4. De fietsendrager of getransporteerde goederen mogen de achterlichten van het voertuig niet
afdekken.
5. De bestuurder van het voertuig is er als enige verantwoordelijk voor dat de fietsendrager
geen gebreken vertoont en goed is vastgezet.
6. Plaats altijd de grootste/zwaarste fiets het dichtst bij de wand, en daarna pas de
kleinere/lichtere fiets.
7. Laat tijdens het vervoer geen losse dingen op de fietsen zitten.

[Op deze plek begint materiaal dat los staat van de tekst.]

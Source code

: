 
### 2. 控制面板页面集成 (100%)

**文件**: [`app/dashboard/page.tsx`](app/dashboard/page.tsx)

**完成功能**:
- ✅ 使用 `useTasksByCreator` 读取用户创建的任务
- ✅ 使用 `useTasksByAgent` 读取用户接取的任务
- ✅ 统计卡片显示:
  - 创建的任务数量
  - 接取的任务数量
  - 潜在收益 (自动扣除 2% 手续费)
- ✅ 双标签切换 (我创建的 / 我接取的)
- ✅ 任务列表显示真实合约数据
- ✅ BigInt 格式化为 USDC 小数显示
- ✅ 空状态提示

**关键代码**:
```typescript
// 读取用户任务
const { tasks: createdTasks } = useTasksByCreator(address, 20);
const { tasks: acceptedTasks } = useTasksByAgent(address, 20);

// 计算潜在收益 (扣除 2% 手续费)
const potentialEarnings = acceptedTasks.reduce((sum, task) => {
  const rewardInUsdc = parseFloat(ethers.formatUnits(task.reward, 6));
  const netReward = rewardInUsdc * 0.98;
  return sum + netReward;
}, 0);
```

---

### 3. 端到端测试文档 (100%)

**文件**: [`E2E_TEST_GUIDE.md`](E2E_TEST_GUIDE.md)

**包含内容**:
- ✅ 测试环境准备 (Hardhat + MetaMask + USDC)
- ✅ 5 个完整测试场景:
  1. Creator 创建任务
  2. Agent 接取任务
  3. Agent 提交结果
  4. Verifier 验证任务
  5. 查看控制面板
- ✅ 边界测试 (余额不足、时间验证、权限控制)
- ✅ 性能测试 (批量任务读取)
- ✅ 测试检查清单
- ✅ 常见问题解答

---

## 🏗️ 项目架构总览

8. Bind de buitenste fiets met de bijgeleverde lange bindriem vast aan het frame van de
fietsendrager.
9. Controleer of riemen en andere bevestigingen stabiel vastzitten. Zet ze indien nodig opnieuw
vast.
10. Als de fietsendrager gemonteerd is, is de auto langer dan normaal. Door de fietsen kunnen de
breedte en de hoogte van de auto eveneens toenemen. Wees voorzichtig bij achteruitrijden.
11. Beschadigde of versleten onderdelen moeten onmiddellijk worden vervangen.
12. Wanneer het product is gemonteerd, kan het rijgedrag van de auto in bochten en bij remmen
veranderen.
13. U dient zich altijd aan de snelheidsbeperkingen en overige verkeersregels te houden.
14. De snelheid moet worden aangepast naargelang de omstandigheden en de lading tot een
veilig niveau.
15. *) Indien de lading meer dan 40cm uitsteekt voorbij de buitenste zijkanten van de
voertuigverlichting, moet de lading aan de zijkant voorzien worden van een vooruit gerichte
witte lamp, niet meer dan 40cm van het eind en niet meer dan 1.5m boven de rijbaan. Een
rode lamp moet zichtbaar zijn vanaf de achterzijde.
16. Bij voertuigen waarvan de eerste typegoedkeuring van na 01-10-1998 is, mag de gemonteerde
fietsendrager of de vervoerde lading niet het zicht op het derde remlicht van de auto
benemen (ISO). Het gebied waarbinnen zichtbaarheid van het remlicht is vereist, wordt
bepaald als volgt: zijwaarts: 10° links en rechts ten opzichte van de longitudinale as van het
voertuig; 10° verticaal opwaarts ten opzichte van de bovenzijde van de lamp, 5° verticaal
neerwaarts ten opzichte van de onderzijde van de lamp. Indien dit niet behaald wordt dient
een supplementair derde remlicht geïnstalleerd te worden.
17. Tandems mogen niet vervoerd worden.
18. Er mogen geen wijzigingen aan het product worden aangebracht.
19. Reinig de fietsendrager regelmatig met warm water, vooral tijdens/na verblijf aan de kust
(zout water) en in periodes wanneer strooizout op de wegen wordt gebruikt (winter).
20. Controleer regelmatig alle bevestigingen van de fietsendrager en fietsen: eerst na 50km en
daarna op reguliere basis.
21. Bewaar de instructies op een veilige plaats in de auto.